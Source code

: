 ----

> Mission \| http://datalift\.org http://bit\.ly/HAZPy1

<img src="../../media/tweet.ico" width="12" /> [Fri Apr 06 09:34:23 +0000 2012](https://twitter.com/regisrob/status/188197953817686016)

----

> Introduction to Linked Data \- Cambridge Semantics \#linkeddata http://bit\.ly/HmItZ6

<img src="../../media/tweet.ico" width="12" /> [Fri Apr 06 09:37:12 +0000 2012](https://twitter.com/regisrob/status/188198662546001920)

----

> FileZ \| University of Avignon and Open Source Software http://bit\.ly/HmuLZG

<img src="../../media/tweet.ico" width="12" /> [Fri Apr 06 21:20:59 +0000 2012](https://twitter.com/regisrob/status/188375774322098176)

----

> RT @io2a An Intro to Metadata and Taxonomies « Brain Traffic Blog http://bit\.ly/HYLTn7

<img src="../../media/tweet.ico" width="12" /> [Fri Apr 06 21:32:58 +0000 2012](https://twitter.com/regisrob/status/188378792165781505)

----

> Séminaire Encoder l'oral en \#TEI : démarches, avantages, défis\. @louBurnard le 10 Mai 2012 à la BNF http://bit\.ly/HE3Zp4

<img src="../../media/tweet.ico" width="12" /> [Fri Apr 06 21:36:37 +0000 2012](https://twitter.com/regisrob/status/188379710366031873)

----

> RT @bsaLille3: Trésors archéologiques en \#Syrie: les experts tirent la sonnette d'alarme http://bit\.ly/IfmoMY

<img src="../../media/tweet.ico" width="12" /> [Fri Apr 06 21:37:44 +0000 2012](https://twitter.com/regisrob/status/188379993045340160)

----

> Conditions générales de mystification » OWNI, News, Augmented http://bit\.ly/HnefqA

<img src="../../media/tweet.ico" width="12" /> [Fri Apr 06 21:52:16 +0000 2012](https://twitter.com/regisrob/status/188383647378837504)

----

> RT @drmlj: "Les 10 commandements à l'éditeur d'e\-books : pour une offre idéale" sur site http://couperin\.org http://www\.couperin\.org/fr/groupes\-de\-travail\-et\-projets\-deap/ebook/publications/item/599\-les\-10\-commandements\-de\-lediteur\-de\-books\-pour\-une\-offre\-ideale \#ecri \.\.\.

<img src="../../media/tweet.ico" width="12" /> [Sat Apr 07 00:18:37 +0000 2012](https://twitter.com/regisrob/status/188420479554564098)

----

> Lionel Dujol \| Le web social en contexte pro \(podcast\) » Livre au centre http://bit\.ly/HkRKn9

WORK REQUIRED: Pick out and copy the lines of the material that include the word "Source".

ANSWER TO THIS PROBLEM:
Source code
> FileZ \| University of Avignon and Open Source Software http://bit\.ly/HmuLZG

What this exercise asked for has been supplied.